In the report for the action taken against the students, the Office of the Independent Adjudicator for Higher Education (OIA) found the University was unjustified, disproportionate and unfair in its decision in 2013 to suspend five students from their studies and ban them from campus for their involvement in the widespread protests taking place against the privatisation of non-academic University services.
As a result, each student will be awarded between £2,000-£2,500 in compensation “distress and inconvenience” caused, and receive a formal apology from the University.
Segalov said: “I’m pleased that the University administration will have to say sorry to us and I think by definition they are also apologising to the thousands of students and staff who supported us.
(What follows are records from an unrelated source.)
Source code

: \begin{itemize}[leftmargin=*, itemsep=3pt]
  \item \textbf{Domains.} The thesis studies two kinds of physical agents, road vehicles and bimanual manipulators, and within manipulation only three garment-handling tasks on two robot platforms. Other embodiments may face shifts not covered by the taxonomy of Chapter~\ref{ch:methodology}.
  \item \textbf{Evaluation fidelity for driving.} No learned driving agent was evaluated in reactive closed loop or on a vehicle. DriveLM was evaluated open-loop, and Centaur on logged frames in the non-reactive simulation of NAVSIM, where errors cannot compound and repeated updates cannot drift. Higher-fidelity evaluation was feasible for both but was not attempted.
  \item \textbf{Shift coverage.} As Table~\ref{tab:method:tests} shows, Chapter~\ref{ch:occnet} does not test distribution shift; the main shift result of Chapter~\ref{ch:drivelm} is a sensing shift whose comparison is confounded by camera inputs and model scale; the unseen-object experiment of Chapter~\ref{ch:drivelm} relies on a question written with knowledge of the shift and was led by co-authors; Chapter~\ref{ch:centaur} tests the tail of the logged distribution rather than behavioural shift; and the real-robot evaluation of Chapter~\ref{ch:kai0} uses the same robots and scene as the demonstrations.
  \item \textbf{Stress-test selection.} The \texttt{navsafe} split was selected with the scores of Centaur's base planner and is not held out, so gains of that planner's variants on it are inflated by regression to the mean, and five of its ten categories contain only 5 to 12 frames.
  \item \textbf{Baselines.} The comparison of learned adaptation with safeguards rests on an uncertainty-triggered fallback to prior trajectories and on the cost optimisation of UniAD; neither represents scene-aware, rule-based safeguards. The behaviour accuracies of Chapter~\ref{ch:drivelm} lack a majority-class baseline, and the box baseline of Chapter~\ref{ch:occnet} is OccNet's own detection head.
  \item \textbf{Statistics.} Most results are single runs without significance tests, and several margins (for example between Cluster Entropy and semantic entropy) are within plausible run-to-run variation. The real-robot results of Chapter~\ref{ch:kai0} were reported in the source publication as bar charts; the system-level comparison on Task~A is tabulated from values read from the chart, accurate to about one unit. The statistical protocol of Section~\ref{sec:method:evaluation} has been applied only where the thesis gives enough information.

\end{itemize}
“But an apology isn’t good enough and I’ll be pressuring the University to ensure it will never again punish students or staff for taking part in campus protest.”
The Sussex Five were accused by Vice Chancellor Michael Farthing of playing an “organising role” in the anti-privatisation protests which gained support from students and staff, as well as the attention of the national media, members of Parliament and celebrity Cara Delevingne.
Segalov said: “I believe the University administration targeted us because we were considered to be vocal spokespeople on behalf of a wider campaign against privatisation, and the marketisation of higher education.
“I believe the University hoped to make an example of us, in what looks like an attempt to silence dissent. The way to deal with dissent is not to single out a number of students from a group of thousands.
“In my mind, this gives administrations like Sussex no alternative but to begin to listen to students and staff.”
The report ruled the suspension was unreasonable in the circumstances and that a fair procedure, which the University has a responsibility to uphold, had not been followed.
The disciplinary hearing, where the students were represented by barristers, collapsed after the discovery of the appointment of a potentially biased panel.
The University’s subsequent move in accordance with Schedule A regulations to adopt a new disciplinary process meant the students were no longer permitted to be legally represented; the ‘reasonably suspected’ motivation for the change, according to the report.
The report stated: “In our opinion, the University’s actions were politically motivated.”
A University of Sussex spokesperson said: “We note the OIA’s finding there needs to be greater clarity and transparency of information in regards to the process for student disciplinary matters.
“Prior to the OIA’s final report and in light of the incidents on campus in 2013, we established an independent working group of our Council to review and make recommendations on this matter. We anticipate putting these into effect through revised University regulations and will inform all relevant parties of this through the appropriate institutional channels.
“Alongside this, the OIA’s case recommendations will be implemented.”
The action taken by the University has racked up a “outrageous” legal bill of £55,495.55 which, amongst the other report findings, acted as the “final straw” to prompt a petition for Farthing’s resignation from his position as VC. The Students’ Union continues to hold a vote of no confidence in him.
Lewis Nielsen, another member of the Sussex Five, said: “The OIA has been very critical of the University, but it is vital to note the majority of the University community, both students and staff, have been entirely supportive of us throughout.”
Simon Natas of ITN Solicitors, representing the students, said: “This should be seen as a vindication for [the students] and an indictment of the manner in which they were treated.”